ですが、あくまでもMVであって、BGMつきのアニメーション作品ではないので、どうしても映像に関するコメントが多いのは変な感じがします。
例えるなら、味にこだわっている料理店に行ったのに、盛り付けの話ばかりしてる、といった感じですかね。いや、注目するのそこじゃなくね?みたいな。
別の例だと、「メズマライザー」なんかもそうです。
ボカロにしては異例の速度で人気が出た曲なので、知っている人も多いのではないでしょうか。
この曲が500万再生を超えたとき、作曲者のサツキがpixivFANBOXに投稿した記事に、驚きの文章が書かれていました。

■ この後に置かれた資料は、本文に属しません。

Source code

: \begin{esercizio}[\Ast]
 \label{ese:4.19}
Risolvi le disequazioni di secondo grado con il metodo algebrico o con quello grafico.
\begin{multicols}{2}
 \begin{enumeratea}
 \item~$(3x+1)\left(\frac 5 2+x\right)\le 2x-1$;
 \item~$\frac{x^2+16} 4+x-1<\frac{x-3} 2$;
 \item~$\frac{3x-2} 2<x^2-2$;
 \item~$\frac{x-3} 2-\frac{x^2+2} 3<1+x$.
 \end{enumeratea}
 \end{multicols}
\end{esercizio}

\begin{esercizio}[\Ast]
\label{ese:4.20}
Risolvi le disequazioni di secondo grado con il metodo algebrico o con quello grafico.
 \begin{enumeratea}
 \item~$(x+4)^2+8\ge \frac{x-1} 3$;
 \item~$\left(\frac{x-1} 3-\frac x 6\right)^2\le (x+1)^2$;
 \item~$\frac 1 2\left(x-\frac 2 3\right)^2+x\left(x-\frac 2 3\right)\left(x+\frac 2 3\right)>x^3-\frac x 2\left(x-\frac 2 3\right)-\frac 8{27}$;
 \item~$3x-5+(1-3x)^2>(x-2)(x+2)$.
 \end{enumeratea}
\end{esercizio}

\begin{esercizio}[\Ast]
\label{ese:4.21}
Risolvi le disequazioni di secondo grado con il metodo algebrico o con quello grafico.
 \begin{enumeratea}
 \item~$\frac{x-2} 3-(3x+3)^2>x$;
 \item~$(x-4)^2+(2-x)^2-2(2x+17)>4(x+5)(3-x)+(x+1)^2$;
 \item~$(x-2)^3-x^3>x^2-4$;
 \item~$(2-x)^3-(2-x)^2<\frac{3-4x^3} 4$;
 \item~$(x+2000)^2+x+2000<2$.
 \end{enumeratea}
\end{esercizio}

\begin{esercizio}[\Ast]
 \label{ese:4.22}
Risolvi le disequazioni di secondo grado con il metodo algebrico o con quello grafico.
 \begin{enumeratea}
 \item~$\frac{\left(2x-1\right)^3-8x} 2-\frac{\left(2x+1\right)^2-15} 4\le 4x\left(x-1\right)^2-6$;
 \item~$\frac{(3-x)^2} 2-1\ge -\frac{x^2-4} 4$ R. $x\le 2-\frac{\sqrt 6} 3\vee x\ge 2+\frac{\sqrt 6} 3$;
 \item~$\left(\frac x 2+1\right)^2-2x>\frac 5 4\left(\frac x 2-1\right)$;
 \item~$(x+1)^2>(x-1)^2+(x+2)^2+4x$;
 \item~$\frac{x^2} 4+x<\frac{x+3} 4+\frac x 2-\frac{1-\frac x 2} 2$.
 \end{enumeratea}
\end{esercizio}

もちろん、ある程度の謙遜はあるのだと思いますが、自身の楽曲が人気になっていることに対して、作曲者が「MVの影響がかなり大きい」と言っているのを見ると、「どうなってんだ今の音楽業界!」と思わずにはいられません。
まあ、文句ばかり言っていても仕方ないので、今回はこうなってしまったことの原因について、私なりに考察してみようと思います。
「カゲロウプロジェクト」の衝撃
私が思いつく直接の原因は、「ボーカロイド」です。
2007年に、「初音ミク」が発売されたことによって、ニコニコ動画を中心に一般の人が作った楽曲、いわゆる「ボカロ曲」が多数投稿されるようになりました。
テレビに出るような有名アーティストであれば、すでに名前が知られているので、新曲を出せばファンの人が聞いてくれるでしょう。

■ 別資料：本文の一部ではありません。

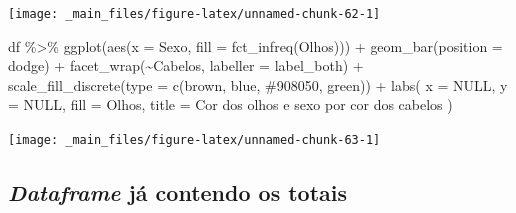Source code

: \documentclass[
  11pt]{report}
\newenvironment{Shaded}{\begin{snugshade}}{\end{snugshade}}
\newcommand{\AttributeTok}[1]{\textcolor[rgb]{0.77,0.63,0.00}{#1}}
\newcommand{\ConstantTok}[1]{\textcolor[rgb]{0.00,0.00,0.00}{#1}}
\newcommand{\FunctionTok}[1]{\textcolor[rgb]{0.00,0.00,0.00}{#1}}
\newcommand{\NormalTok}[1]{#1}
\newcommand{\SpecialCharTok}[1]{\textcolor[rgb]{0.00,0.00,0.00}{#1}}
\newcommand{\StringTok}[1]{\textcolor[rgb]{0.31,0.60,0.02}{#1}}
\renewenvironment{Shaded}{
  \begin{mdframed}[%
    roundcorner=2pt,%
    innerleftmargin=5pt,%
    innerrightmargin=5pt,%
    topline=true,%
    leftline=true,%
    rightline=true,%
    bottomline=true,%
    linewidth=0.5pt,%
    linecolor=black!20,%
    backgroundcolor=black!2,%
    skipabove=2ex,%
    skipbelow=2.5ex%
  ]%
}
{
  \end{mdframed}
}
\begin{document}
\begin{center}\texttt{[image: \_main\_files/figure-latex/unnamed-chunk-62-1]} \end{center}

\begin{Shaded}
\begin{Highlighting}[]
\NormalTok{df }\SpecialCharTok{\%\textgreater{}\%} 
  \FunctionTok{ggplot}\NormalTok{(}\FunctionTok{aes}\NormalTok{(}\AttributeTok{x =}\NormalTok{ Sexo, }\AttributeTok{fill =} \FunctionTok{fct\_infreq}\NormalTok{(Olhos))) }\SpecialCharTok{+}
    \FunctionTok{geom\_bar}\NormalTok{(}\AttributeTok{position =} \StringTok{\textquotesingle{}dodge\textquotesingle{}}\NormalTok{) }\SpecialCharTok{+}
    \FunctionTok{facet\_wrap}\NormalTok{(}\SpecialCharTok{\textasciitilde{}}\NormalTok{Cabelos, }\AttributeTok{labeller =}\NormalTok{ label\_both) }\SpecialCharTok{+}
    \FunctionTok{scale\_fill\_discrete}\NormalTok{(}\AttributeTok{type =} \FunctionTok{c}\NormalTok{(}\StringTok{\textquotesingle{}brown\textquotesingle{}}\NormalTok{, }\StringTok{\textquotesingle{}blue\textquotesingle{}}\NormalTok{, }\StringTok{\textquotesingle{}\#908050\textquotesingle{}}\NormalTok{, }\StringTok{\textquotesingle{}green\textquotesingle{}}\NormalTok{)) }\SpecialCharTok{+}
    \FunctionTok{labs}\NormalTok{(}
      \AttributeTok{x =} \ConstantTok{NULL}\NormalTok{,}
      \AttributeTok{y =} \ConstantTok{NULL}\NormalTok{,}
      \AttributeTok{fill =} \StringTok{\textquotesingle{}Olhos\textquotesingle{}}\NormalTok{,}
      \AttributeTok{title =} \StringTok{\textquotesingle{}Cor dos olhos e sexo por cor dos cabelos\textquotesingle{}}
\NormalTok{    )}
\end{Highlighting}
\end{Shaded}

\begin{center}\texttt{[image: \_main\_files/figure-latex/unnamed-chunk-63-1]} \end{center}

\hypertarget{dataframe-juxe1-contendo-os-totais}{%
\subsection{\texorpdfstring{\emph{Dataframe} já contendo os totais}{Dataframe já contendo os totais}}\label{dataframe-juxe1-contendo-os-totais}}
\end{document}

しかし、ボカロを投稿する人は「無名の一般人」なので、そういうわけにはいきません。
細かい歴史についての話は省きますが、ある時期から数えきれない楽曲の中から自分の曲を選んでもらうため、曲と同じぐらいMVの制作に力を入れる人たちが増えてきました。
それが一番分かりやすいのは、「カゲロウプロジェクト」だと思います。
簡単に説明すると、「カゲロウプロジェクト」は複数のキャラクターが登場する作品のことです。
特徴的なのは、それぞれの人物に「キャラクターソング」があり、それがコンテンツのメインになっているという点です。
つまり、漫画やアニメでストーリーを展開するのではなく、楽曲を通して世界観を描いているのです。
すると、当たり前ですがMVの存在が重要になってきます。
MVが実質的に、アニメの役割を果たしているからです。
こうしたコンセプトの「カゲロウプロジェクト」が、カルト的な人気を誇ったことが、少なからず楽曲よりMVを評価する流れにつながっているのではないでしょうか。
現在では、最初に挙げたTOOBOEのように、メジャーアーティストでもアニメ調のMVを採用する人が多くなってきましたが、おそらくボカロの影響を受けているのでしょう。
言い方を変えれば、ボカロ曲の普及によって、アーティスト本人が登場する実写のMVより、アニメ調のMVが人気になる土壌が形成された、ということです。
本家より、アニメ絵の無断転載が伸びる
これを最も残酷な形で見せているのは、「PSYQUI」という人物の楽曲です。
この2つはどちらも同じ楽曲なのですが、上が本家で下が無断転載です。
驚くべきことに、無断転載の動画は本家の2倍近く再生されています。
他の楽曲でも、本家より無断転載された動画の再生回数が多い、という現象が確認できます。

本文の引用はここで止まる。